Plain-text document sources:
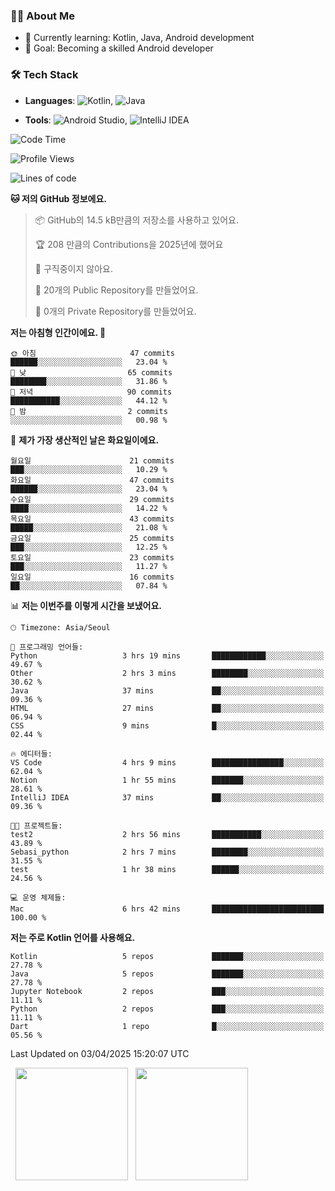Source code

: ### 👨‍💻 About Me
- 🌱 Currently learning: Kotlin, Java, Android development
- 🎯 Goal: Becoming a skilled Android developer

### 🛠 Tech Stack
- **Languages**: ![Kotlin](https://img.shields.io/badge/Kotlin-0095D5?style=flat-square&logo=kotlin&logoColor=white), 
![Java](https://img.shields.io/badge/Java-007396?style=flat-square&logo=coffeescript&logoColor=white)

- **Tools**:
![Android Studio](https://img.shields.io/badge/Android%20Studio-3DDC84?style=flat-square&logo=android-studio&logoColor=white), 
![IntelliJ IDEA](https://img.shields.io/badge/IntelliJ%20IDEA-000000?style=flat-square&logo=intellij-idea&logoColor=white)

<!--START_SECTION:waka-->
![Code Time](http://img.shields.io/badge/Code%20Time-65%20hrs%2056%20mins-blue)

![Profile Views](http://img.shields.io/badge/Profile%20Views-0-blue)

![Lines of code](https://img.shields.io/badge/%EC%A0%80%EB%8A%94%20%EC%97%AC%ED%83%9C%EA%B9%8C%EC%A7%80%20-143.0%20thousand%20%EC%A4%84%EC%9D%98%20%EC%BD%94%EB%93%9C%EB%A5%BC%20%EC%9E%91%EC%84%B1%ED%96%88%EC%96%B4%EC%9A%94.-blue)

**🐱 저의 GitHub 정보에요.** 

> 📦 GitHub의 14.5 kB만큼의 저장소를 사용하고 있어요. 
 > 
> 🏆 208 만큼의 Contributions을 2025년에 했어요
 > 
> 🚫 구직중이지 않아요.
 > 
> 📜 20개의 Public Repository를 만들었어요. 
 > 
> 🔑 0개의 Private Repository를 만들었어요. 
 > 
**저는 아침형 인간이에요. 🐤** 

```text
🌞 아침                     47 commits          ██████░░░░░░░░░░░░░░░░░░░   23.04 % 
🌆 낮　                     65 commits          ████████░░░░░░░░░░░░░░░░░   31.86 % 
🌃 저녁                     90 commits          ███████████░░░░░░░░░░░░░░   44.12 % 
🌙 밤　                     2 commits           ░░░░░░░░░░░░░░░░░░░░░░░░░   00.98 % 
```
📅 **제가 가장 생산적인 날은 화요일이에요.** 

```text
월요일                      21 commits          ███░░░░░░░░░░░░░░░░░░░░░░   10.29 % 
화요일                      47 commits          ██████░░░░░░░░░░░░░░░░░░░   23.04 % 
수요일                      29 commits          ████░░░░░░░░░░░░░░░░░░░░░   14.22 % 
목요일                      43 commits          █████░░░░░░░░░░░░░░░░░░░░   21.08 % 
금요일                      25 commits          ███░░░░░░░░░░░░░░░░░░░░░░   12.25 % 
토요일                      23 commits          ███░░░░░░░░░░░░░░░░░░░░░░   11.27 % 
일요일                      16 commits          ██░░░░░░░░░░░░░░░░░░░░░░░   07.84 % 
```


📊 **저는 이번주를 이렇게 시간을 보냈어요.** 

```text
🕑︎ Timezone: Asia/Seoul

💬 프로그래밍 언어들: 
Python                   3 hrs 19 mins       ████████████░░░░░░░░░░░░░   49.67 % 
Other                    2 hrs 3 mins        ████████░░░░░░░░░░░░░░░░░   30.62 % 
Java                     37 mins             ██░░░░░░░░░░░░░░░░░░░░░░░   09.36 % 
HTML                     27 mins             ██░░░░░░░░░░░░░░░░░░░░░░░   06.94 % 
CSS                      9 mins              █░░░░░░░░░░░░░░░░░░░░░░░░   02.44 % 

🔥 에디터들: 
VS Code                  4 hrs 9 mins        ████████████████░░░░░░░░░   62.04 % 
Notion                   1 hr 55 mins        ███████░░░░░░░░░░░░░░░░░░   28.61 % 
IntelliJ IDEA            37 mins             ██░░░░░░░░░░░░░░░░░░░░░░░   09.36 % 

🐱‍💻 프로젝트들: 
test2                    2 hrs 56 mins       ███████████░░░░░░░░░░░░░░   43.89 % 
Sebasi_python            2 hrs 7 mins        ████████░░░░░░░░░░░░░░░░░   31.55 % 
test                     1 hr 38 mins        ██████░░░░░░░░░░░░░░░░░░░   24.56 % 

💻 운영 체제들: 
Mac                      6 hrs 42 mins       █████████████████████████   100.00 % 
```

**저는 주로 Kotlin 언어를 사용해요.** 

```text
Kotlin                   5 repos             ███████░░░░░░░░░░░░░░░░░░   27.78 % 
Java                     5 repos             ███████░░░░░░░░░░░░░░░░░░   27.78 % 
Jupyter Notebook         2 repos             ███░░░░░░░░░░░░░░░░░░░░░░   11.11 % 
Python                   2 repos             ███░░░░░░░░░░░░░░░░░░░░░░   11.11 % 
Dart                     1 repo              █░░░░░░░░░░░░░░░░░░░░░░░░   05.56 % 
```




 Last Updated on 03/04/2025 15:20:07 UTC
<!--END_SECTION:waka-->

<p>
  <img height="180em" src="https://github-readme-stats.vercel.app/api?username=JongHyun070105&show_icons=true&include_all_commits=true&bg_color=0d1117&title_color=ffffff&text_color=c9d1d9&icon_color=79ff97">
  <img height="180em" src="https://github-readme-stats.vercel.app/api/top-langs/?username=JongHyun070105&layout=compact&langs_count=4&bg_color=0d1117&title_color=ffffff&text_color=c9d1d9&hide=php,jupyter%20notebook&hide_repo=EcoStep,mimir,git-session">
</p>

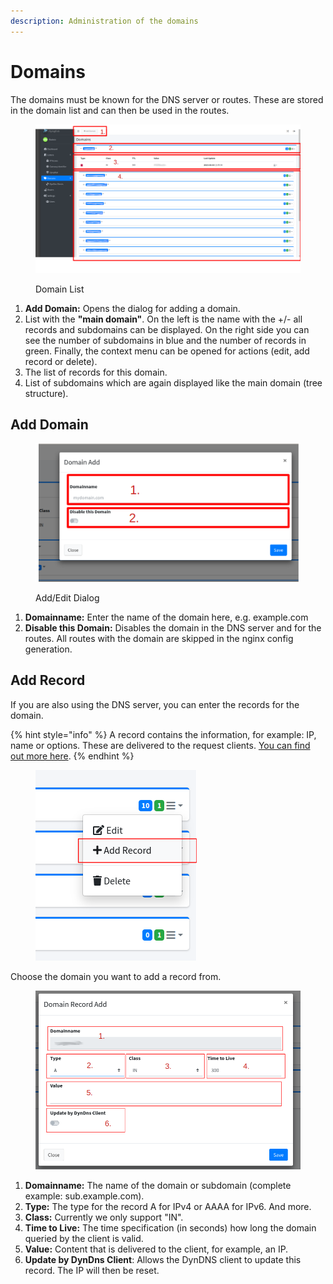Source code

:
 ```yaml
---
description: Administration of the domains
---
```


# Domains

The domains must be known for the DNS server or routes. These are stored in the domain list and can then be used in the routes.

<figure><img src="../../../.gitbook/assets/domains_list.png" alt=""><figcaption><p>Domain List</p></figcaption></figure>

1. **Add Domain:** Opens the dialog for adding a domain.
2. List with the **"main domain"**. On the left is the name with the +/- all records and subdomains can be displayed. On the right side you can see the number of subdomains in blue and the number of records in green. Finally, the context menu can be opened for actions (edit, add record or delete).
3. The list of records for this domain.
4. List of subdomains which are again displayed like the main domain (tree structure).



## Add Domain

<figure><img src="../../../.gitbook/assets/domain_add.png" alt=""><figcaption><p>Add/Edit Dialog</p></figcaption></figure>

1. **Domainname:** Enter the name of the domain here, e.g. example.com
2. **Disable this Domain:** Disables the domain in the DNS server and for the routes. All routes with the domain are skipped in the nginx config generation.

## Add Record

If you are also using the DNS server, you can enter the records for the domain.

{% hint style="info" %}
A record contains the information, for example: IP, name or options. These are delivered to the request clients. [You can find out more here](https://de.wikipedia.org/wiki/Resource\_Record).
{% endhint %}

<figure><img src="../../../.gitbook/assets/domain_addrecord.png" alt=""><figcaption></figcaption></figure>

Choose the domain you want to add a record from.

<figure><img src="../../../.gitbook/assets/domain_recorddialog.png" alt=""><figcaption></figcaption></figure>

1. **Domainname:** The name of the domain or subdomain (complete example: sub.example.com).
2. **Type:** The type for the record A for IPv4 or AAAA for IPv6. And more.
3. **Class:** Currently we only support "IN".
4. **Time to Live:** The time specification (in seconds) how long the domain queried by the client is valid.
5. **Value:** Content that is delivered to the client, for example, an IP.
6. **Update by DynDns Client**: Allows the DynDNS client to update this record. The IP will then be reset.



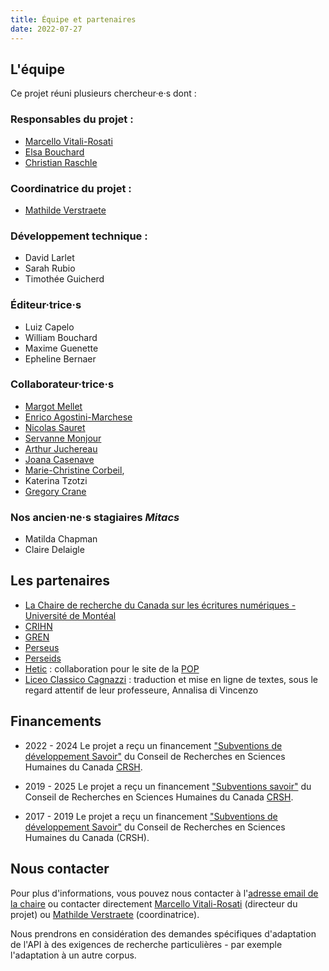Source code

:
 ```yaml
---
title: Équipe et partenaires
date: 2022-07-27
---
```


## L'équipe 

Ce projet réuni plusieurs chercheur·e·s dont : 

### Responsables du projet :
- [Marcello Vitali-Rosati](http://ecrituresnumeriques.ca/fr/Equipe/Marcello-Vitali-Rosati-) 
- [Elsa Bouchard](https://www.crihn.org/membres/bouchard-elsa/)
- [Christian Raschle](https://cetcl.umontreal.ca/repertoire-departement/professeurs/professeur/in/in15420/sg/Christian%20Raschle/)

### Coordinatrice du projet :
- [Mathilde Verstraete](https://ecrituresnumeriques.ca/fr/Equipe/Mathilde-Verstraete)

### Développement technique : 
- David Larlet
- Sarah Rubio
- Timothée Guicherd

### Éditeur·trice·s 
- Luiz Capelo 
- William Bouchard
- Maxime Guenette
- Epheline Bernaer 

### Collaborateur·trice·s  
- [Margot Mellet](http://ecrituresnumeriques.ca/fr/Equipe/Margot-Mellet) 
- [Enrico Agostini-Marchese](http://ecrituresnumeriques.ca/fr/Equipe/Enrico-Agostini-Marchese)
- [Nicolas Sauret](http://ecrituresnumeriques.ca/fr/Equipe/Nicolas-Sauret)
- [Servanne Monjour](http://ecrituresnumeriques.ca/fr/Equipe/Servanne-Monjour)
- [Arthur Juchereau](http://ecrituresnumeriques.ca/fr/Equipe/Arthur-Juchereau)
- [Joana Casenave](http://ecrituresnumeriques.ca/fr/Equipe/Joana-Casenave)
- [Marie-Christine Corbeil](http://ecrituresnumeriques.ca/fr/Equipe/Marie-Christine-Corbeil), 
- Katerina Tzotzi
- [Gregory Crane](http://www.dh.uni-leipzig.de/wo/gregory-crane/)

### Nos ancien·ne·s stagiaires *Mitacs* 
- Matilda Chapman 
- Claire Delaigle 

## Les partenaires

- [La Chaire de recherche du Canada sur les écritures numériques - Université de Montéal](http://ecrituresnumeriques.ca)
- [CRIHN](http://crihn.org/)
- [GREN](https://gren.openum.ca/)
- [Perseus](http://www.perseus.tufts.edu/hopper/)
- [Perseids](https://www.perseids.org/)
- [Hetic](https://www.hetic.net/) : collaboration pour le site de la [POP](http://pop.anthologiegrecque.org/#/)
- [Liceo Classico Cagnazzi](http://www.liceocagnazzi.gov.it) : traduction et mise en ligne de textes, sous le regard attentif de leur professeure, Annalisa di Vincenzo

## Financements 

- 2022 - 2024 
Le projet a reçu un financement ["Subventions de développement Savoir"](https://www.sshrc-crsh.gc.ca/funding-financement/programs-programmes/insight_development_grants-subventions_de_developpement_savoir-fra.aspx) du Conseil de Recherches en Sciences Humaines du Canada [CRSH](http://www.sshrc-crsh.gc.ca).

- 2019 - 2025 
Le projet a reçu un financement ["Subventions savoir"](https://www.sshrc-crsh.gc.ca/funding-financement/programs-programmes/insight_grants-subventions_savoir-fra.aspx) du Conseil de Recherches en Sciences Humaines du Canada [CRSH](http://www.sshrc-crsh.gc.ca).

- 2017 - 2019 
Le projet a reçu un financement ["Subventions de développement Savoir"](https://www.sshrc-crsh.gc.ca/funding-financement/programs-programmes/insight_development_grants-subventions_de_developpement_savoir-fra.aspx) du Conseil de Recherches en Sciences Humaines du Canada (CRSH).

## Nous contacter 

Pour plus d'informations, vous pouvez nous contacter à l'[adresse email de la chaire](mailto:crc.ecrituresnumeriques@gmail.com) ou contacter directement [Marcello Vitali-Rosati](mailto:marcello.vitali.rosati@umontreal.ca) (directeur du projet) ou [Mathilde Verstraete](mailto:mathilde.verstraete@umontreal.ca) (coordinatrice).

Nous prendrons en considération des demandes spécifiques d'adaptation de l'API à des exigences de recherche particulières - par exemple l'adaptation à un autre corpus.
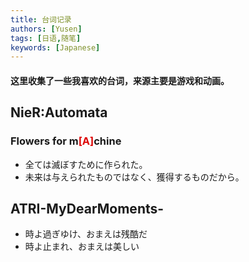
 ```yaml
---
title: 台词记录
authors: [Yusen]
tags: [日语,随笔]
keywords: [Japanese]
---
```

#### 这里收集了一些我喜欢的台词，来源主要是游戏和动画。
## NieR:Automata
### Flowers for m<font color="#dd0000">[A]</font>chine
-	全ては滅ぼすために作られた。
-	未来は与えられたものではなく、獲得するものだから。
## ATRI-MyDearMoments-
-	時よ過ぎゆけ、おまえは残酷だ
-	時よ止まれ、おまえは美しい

§ Work to be completed: Filter these records, keeping every line where the word "server" occurs.

§ Reply to the exercise:
The domains must be known for the DNS server or routes. These are stored in the domain list and can then be used in the routes.
2. **Disable this Domain:** Disables the domain in the DNS server and for the routes. All routes with the domain are skipped in the nginx config generation.
If you are also using the DNS server, you can enter the records for the domain.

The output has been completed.